Document images with source code
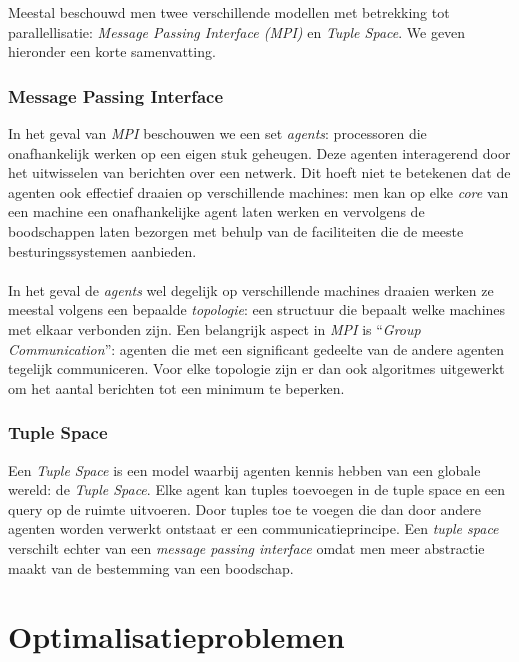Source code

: Meestal beschouwd men twee verschillende modellen met betrekking tot parallellisatie: \emph{Message Passing Interface (MPI)} en \emph{Tuple Space}. We geven hieronder een korte samenvatting.

\subsubsection{Message Passing Interface}

In het geval van \emph{MPI} beschouwen we een set \emph{agents}: processoren die onafhankelijk werken op een eigen stuk geheugen. Deze agenten interagerend door het uitwisselen van berichten over een netwerk. Dit hoeft niet te betekenen dat de agenten ook effectief draaien op verschillende machines: men kan op elke \emph{core} van een machine een onafhankelijke agent laten werken en vervolgens de boodschappen laten bezorgen met behulp van de faciliteiten die de meeste besturingssystemen aanbieden.

\paragraph{}
In het geval de \emph{agents} wel degelijk op verschillende machines draaien werken ze meestal volgens een bepaalde \emph{topologie}: een structuur die bepaalt welke machines met elkaar verbonden zijn. Een belangrijk aspect in \emph{MPI} is ``\emph{Group Communication}'': agenten die met een significant gedeelte van de andere agenten tegelijk communiceren. Voor elke topologie zijn er dan ook algoritmes uitgewerkt om het aantal berichten tot een minimum te beperken.

\subsubsection{Tuple Space}

Een \emph{Tuple Space} is een model waarbij agenten kennis hebben van een globale wereld: de \emph{Tuple Space}. Elke agent kan tuples toevoegen in de tuple space en een query op de ruimte uitvoeren. Door tuples toe te voegen die dan door andere agenten worden verwerkt ontstaat er een communicatieprincipe. Een \emph{tuple space} verschilt echter van een \emph{message passing interface} omdat men meer abstractie maakt van de bestemming van een boodschap.

\section{Optimalisatieproblemen}

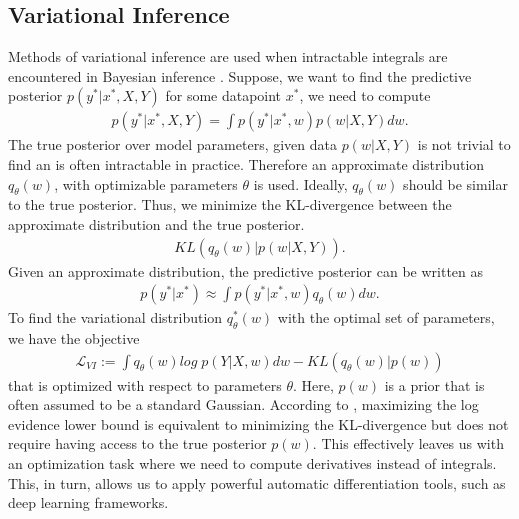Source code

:\documentclass[a4paper,cleardoubleempty,BCOR1cm, 11pt]{report}
\begin{document}
\subsection{Variational Inference}\label{sec:vi}
Methods of variational inference are used when intractable integrals are encountered in Bayesian inference \cite{jordan1999introduction}. Suppose, we want to find the predictive posterior $p(y^*|x^*, X,Y)$ for some datapoint $x^*$, we need to compute
\begin{align*}
p(y^*|x^*, X,Y) = \int p(y^*|x^*, w)p(w|X,Y)dw.
\end{align*}
The true posterior over model parameters, given data $p(w|X,Y)$ is not trivial to find an is often intractable in practice. Therefore an approximate distribution $q_{\theta}(w)$, with optimizable parameters $\theta$ is used. Ideally, $q_{\theta}(w)$ should be similar to the true posterior. Thus, we minimize the KL-divergence between the approximate distribution and the true posterior.
\begin{align*}
KL(q_{\theta}(w)|p(w|X,Y)).
\end{align*}
Given an approximate distribution, the predictive posterior can be written as
\begin{align*}
p(y^*|x^*) \approx \int p(y^*|x^*, w)q_{\theta}(w)dw.
\end{align*}
To find the variational distribution $q_{\theta}^*(w)$ with the optimal set of parameters, we have the objective
\begin{align*}
\mathcal{L}_{VI} := \int q_{\theta}(w) log\;p(Y|X, w)dw - KL(q_{\theta}(w)|p(w))
\end{align*}
that is optimized with respect to parameters $\theta$. Here, $p(w)$ is a prior that is often assumed to be a standard Gaussian. According to \citet{bishop2006pattern}, maximizing the log evidence lower bound is equivalent to minimizing the KL-divergence but does not require having access to the true posterior $p(w)$. This effectively leaves us with an optimization task where we need to compute derivatives instead of integrals. This, in turn, allows us to apply powerful automatic differentiation tools, such as deep learning frameworks.
\end{document}

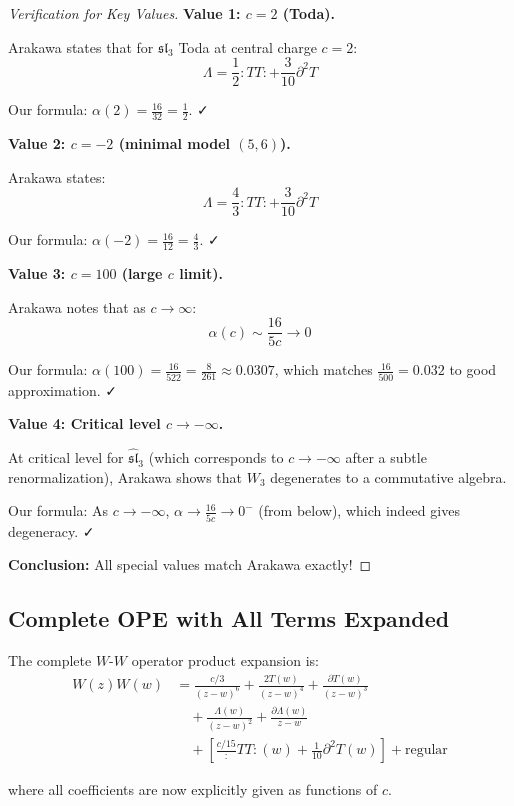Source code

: \begin{proof}[Verification for Key Values]

\textbf{Value 1: $c = 2$ (Toda).}

Arakawa \cite[Theorem 4.2.1]{Arakawa17} states that for $\mathfrak{sl}_3$ Toda at 
central charge $c = 2$:
$$\Lambda = \frac{1}{2} :TT: + \frac{3}{10} \partial^2 T$$

Our formula: $\alpha(2) = \frac{16}{32} = \frac{1}{2}$. ✓

\textbf{Value 2: $c = -2$ (minimal model $(5,6)$).}

Arakawa \cite[Example 4.2.3]{Arakawa17} states:
$$\Lambda = \frac{4}{3} :TT: + \frac{3}{10} \partial^2 T$$

Our formula: $\alpha(-2) = \frac{16}{12} = \frac{4}{3}$. ✓

\textbf{Value 3: $c = 100$ (large $c$ limit).}

Arakawa \cite[Remark 4.2.5]{Arakawa17} notes that as $c \to \infty$:
$$\alpha(c) \sim \frac{16}{5c} \to 0$$

Our formula: $\alpha(100) = \frac{16}{522} = \frac{8}{261} \approx 0.0307$, which 
matches $\frac{16}{500} = 0.032$ to good approximation. ✓

\textbf{Value 4: Critical level $c \to -\infty$.}

At critical level for $\widehat{\mathfrak{sl}}_3$ (which corresponds to $c \to -\infty$ 
after a subtle renormalization), Arakawa shows that $W_3$ degenerates to a commutative 
algebra.

Our formula: As $c \to -\infty$, $\alpha \to \frac{16}{5c} \to 0^-$ (from below), 
which indeed gives degeneracy. ✓

\textbf{Conclusion:} All special values match Arakawa exactly!
\end{proof}

\subsection{Complete OPE with All Terms Expanded}
\label{subsec:w-w-ope-complete-expanded}

\begin{theorem}\label{thm:w-w-ope-complete}
The complete $W$-$W$ operator product expansion is:
\begin{align}
W(z)W(w) &= \frac{c/3}{(z-w)^6} + \frac{2T(w)}{(z-w)^4} + \frac{\partial T(w)}{(z-w)^3} 
\nonumber \\
&\quad + \frac{\Lambda(w)}{(z-w)^2} + \frac{\partial\Lambda(w)}{z-w} \nonumber \\
&\quad + \left[\frac{c/15}:TT:(w) + \frac{1}{10}\partial^2 T(w)\right] 
+ \text{regular}
\label{eq:w-w-ope-full}
\end{align}

where all coefficients are now explicitly given as functions of $c$.
\end{theorem}

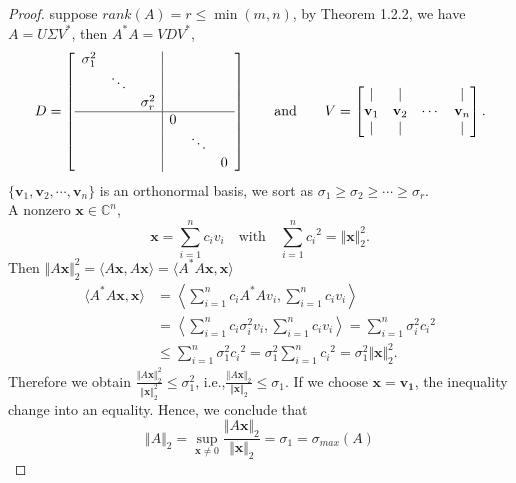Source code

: \documentclass[12pt]{article}
\begin{document}
\begin{proof}
    suppose $rank(A)=r \leq \min{(m,n)}$, by Theorem 1.2.2, we have $A=U \Sigma V^*$, then $A^*A=VDV^*$, 
    \[ D =
    \left[\begin{array}{ccc|ccc}
    \sigma_1^2& & & & & \\
         &\ddots& & & & \\
          & &\sigma_r^2& & & \\ \hline
           & & &0& & \\
            & & & &\ddots& \\
             & & & & &0
    \end{array}
    \right]
    \qquad \text{and} \qquad
    V = 
    \begin{bmatrix}
        | & | &  & | \\
        \mathbf{v}_1 & \mathbf{v}_2 & \cdots & \mathbf{v}_n \\
        | & | &  & |
    \end{bmatrix}.
    \]
    $\{\mathbf{v}_1,\mathbf{v}_2,\cdots ,\mathbf{v}_n\}$ is an orthonormal basis, we sort as $\sigma_1 \geq \sigma_2 \geq \cdots \geq \sigma_r$.\\
    A nonzero $\mathbf{x} \in \mathbb{C}^n$, 
    \[\mathbf{x}=\sum_{i=1}^n{c_iv_i} \quad \text{with}\quad \sum_{i=1}^n{c_i}^2=\Vert \mathbf{x} \Vert_2^2.\]
    Then $\Vert A\mathbf{x} \Vert_2^2=\langle A\mathbf{x},A\mathbf{x}\rangle=\langle A^*A\mathbf{x},\mathbf{x}\rangle$
    \begin{align*}
        \langle A^*A\mathbf{x},\mathbf{x}\rangle
        &=\left\langle\sum_{i=1}^n{c_iA^*Av_i},\sum_{i=1}^n{c_iv_i}\right\rangle\\
        &=\left\langle\sum_{i=1}^n{c_i\sigma_i^2 v_i},\sum_{i=1}^n{c_iv_i}\right\rangle=\sum_{i=1}^n{\sigma_i^2}{c_i}^2\\
        &\leq  \sum_{i=1}^n{\sigma_1^2}{c_i}^2=\sigma_1^2 \sum_{i=1}^n{c_i}^2=\sigma_1^2\Vert \mathbf{x} \Vert_2^2.
    \end{align*}
    Therefore we obtain $\frac{\Vert A\mathbf{x} \Vert_2^2}{\Vert \mathbf{x} \Vert_2^2} \leq \sigma_1^2$, i.e.,$\frac{\Vert A\mathbf{x} \Vert_2}{\Vert \mathbf{x} \Vert_2} \leq \sigma_1$. If we choose $\mathbf{x}=\mathbf{v_1}$, the inequality change into an equality. Hence, we conclude that
    \[\Vert A \Vert_2=\sup_{\mathbf{x} \neq 0}\frac{\Vert A\mathbf{x} \Vert_2}{\Vert \mathbf{x} \Vert_2}=\sigma_1=\sigma_{max}(A)\]    
\end{proof}
\end{document}
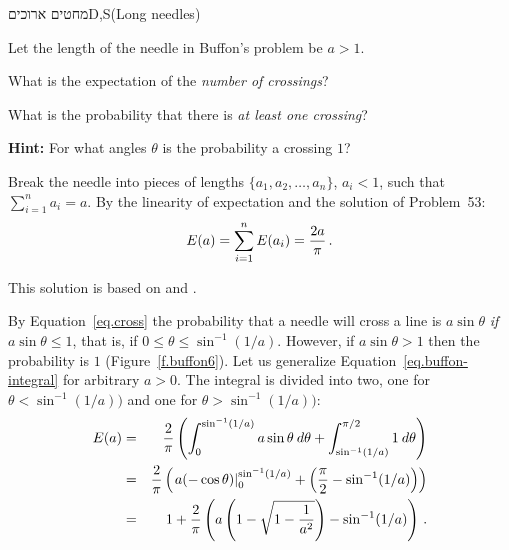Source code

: 
\begin{prob}{מחטים ארוכים}{D,S}{(Long needles)}

Let the length of the needle in Buffon's problem be $a>1$.

 What is the expectation of the \emph{number of crossings}?

 What is the probability that there is \emph{at least one crossing}?

\textbf{Hint:} For what angles $\theta$ is the probability a crossing $1$?

\end{prob}

\solution{}

 Break the needle into pieces of lengths $\{a_1,a_2,\ldots, a_n\}$, $a_i< 1$, such that $\sum_{i=1}^n a_i=a$. By the linearity of expectation and the solution of Problem~53:
\[
E(a)= \sum_{i=1}^n E(a_i)= \displaystyle\frac{2a}{\pi}\,.
\]

 This solution is based on \cite{wiki-buffon} and \cite[Chapter~26]{proofs}.

By Equation~\ref{eq.cross} the probability that a needle will cross a line is $a\sin\theta$ \emph{if} $a\sin\theta \leq 1$, that is, if $0\leq\theta\leq\sin^{-1}(1/a)$. However, if $a\sin\theta > 1$ then the probability is $1$ (Figure~\ref{f.buffon6}). Let us generalize Equation~\ref{eq.buffon-integral} for arbitrary $a>0$. The integral is divided into two, one for $\theta<\sin^{-1}(1/a))$ and one for $\theta>\sin^{-1}(1/a))$:
\begin{eqnarray*}
E(a) &=& \displaystyle\frac{2}{\pi}
   \left(\int_{0}^{\sin^{-1}(1/a)} 
   a\sin \theta\:d\theta + 
   \int_{\sin^{-1}(1/a)}^{\pi/2} 1\: d\theta\right)\\
&=& \displaystyle\frac{2}{\pi}\left(\left.
    a(-\cos \theta)\right|_0^{\sin^{-1}(1/a)} + 
    \left(\displaystyle\frac{\pi}{2} - 
    \sin^{-1}(1/a)\right)\right)\\
&=& 1+\displaystyle\frac{2}{\pi}
  \left(a
  \left(1-\sqrt{1-\displaystyle\frac{1}{a^2}}\right)-
  \sin^{-1}(1/a)\right)\,.
\end{eqnarray*}

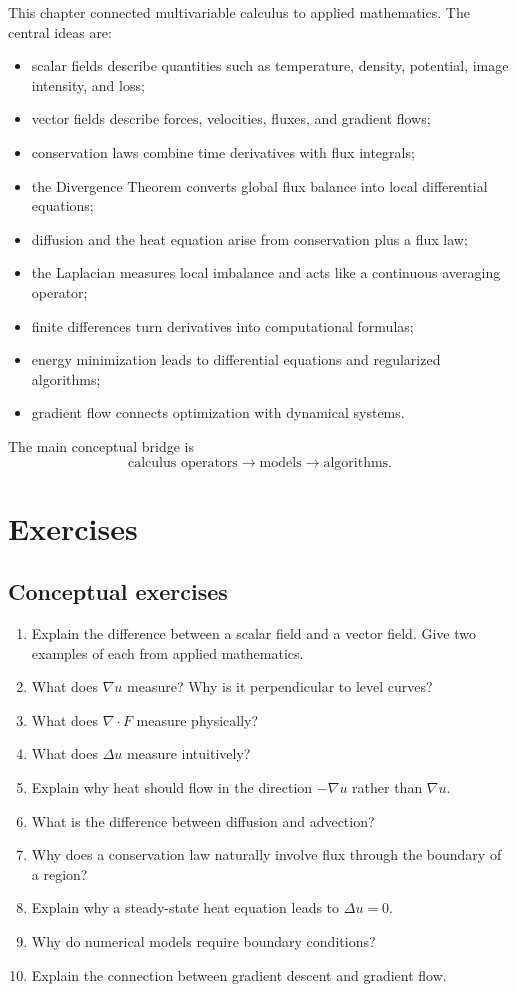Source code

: \documentclass[11pt]{article}
\newcommand{\grad}{\nabla}
\newcommand{\Div}{\nabla\!\cdot}
\newcommand{\Lap}{\Delta}
\begin{document}
This chapter connected multivariable calculus to applied mathematics. The central ideas are:
\begin{itemize}
  \item scalar fields describe quantities such as temperature, density, potential, image intensity, and loss;
  \item vector fields describe forces, velocities, fluxes, and gradient flows;
  \item conservation laws combine time derivatives with flux integrals;
  \item the Divergence Theorem converts global flux balance into local differential equations;
  \item diffusion and the heat equation arise from conservation plus a flux law;
  \item the Laplacian measures local imbalance and acts like a continuous averaging operator;
  \item finite differences turn derivatives into computational formulas;
  \item energy minimization leads to differential equations and regularized algorithms;
  \item gradient flow connects optimization with dynamical systems.
\end{itemize}
The main conceptual bridge is
\[
\text{calculus operators}\longrightarrow \text{models}\longrightarrow \text{algorithms}.
\]

\section{Exercises}

\subsection*{Conceptual exercises}
\begin{enumerate}
  \item Explain the difference between a scalar field and a vector field. Give two examples of each from applied mathematics.
  \item What does $\grad u$ measure? Why is it perpendicular to level curves?
  \item What does $\Div F$ measure physically?
  \item What does $\Lap u$ measure intuitively?
  \item Explain why heat should flow in the direction $-\grad u$ rather than $\grad u$.
  \item What is the difference between diffusion and advection?
  \item Why does a conservation law naturally involve flux through the boundary of a region?
  \item Explain why a steady-state heat equation leads to $\Lap u=0$.
  \item Why do numerical models require boundary conditions?
  \item Explain the connection between gradient descent and gradient flow.
\end{enumerate}
\end{document}
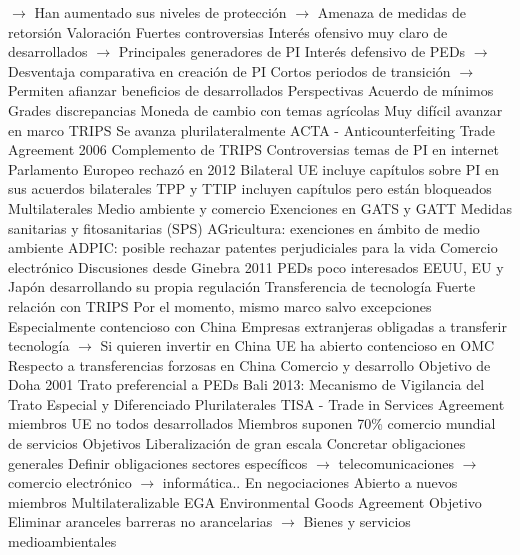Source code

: \documentclass{nuevotema}
\begin{document}
\begin{esquemal}
				\4[] $\to$ Han aumentado sus niveles de protección
				\4[] $\to$ Amenaza de medidas de retorsión
			\3 Valoración
				\4 Fuertes controversias
				\4[] Interés ofensivo muy claro de desarrollados
				\4[] $\to$ Principales generadores de PI
				\4[] Interés defensivo de PEDs
				\4[] $\to$ Desventaja comparativa en creación de PI
				\4[] Cortos periodos de transición
				\4[] $\to$ Permiten afianzar beneficios de desarrollados
			\3 Perspectivas
				\4 Acuerdo de mínimos
				\4 Grades discrepancias
				\4 Moneda de cambio con temas agrícolas
				\4[$\to$] Muy difícil avanzar en marco TRIPS
				\4 Se avanza plurilateralmente
				\4[$\to$] ACTA - Anticounterfeiting Trade Agreement 2006
				\4[] Complemento de TRIPS
				\4[] Controversias temas de PI en internet
				\4[] Parlamento Europeo rechazó en 2012
				\4[$\to$] Bilateral
				\4[] UE incluye capítulos sobre PI en sus acuerdos bilaterales
				\4[] TPP y TTIP incluyen capítulos pero están bloqueados
	\1 
		\2 Multilaterales
			\3 Medio ambiente y comercio
				\4 Exenciones en GATS y GATT
				\4 Medidas sanitarias y fitosanitarias (SPS)
				\4 AGricultura: exenciones en ámbito de medio ambiente
				\4 ADPIC: posible rechazar patentes perjudiciales para la vida
			\3 Comercio electrónico
				\4 Discusiones desde Ginebra 2011
				\4 PEDs poco interesados
				\4 EEUU, EU y Japón desarrollando su propia regulación
			\3 Transferencia de tecnología
				\4 Fuerte relación con TRIPS
				\4 Por el momento, mismo marco salvo excepciones
				\4 Especialmente contencioso con China
				\4 Empresas extranjeras obligadas a transferir tecnología
				\4[] $\to$ Si quieren invertir en China
				\4 UE ha abierto contencioso en OMC
				\4[] Respecto a transferencias forzosas en China
			\3 Comercio y desarrollo
				\4 Objetivo de Doha 2001
				\4[] Trato preferencial a PEDs
				\4 Bali 2013:
				\4[] Mecanismo de Vigilancia del Trato Especial y Diferenciado
		\2 Plurilaterales
			\3 TISA - Trade in Services Agreement
				 miembros
				\4[] UE
				\4[] no todos desarrollados
				\4[] Miembros suponen 70\% comercio mundial de servicios
				\4 Objetivos
				\4[] Liberalización de gran escala
				\4[] Concretar obligaciones generales
				\4[] Definir obligaciones sectores específicos
				\4[] $\to$ telecomunicaciones
				\4[] $\to$ comercio electrónico
				\4[] $\to$ informática..
				\4 En negociaciones
				\4[] Abierto a nuevos miembros
				\4[] Multilateralizable
			\3 EGA
				\4 Environmental Goods Agreement
				\4 Objetivo
				\4[] Eliminar aranceles
				\4[] barreras no arancelarias
				\4[] $\to$ Bienes y servicios medioambientales

\end{esquemal}
\end{document}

ABOUT THIS TASK —
Search the records for the string "expectation" and return every line in which it occurs.

EXERCISE RESULT —
 What is the expectation of the \emph{number of crossings}?
 Break the needle into pieces of lengths $\{a_1,a_2,\ldots, a_n\}$, $a_i< 1$, such that $\sum_{i=1}^n a_i=a$. By the linearity of expectation and the solution of Problem~53:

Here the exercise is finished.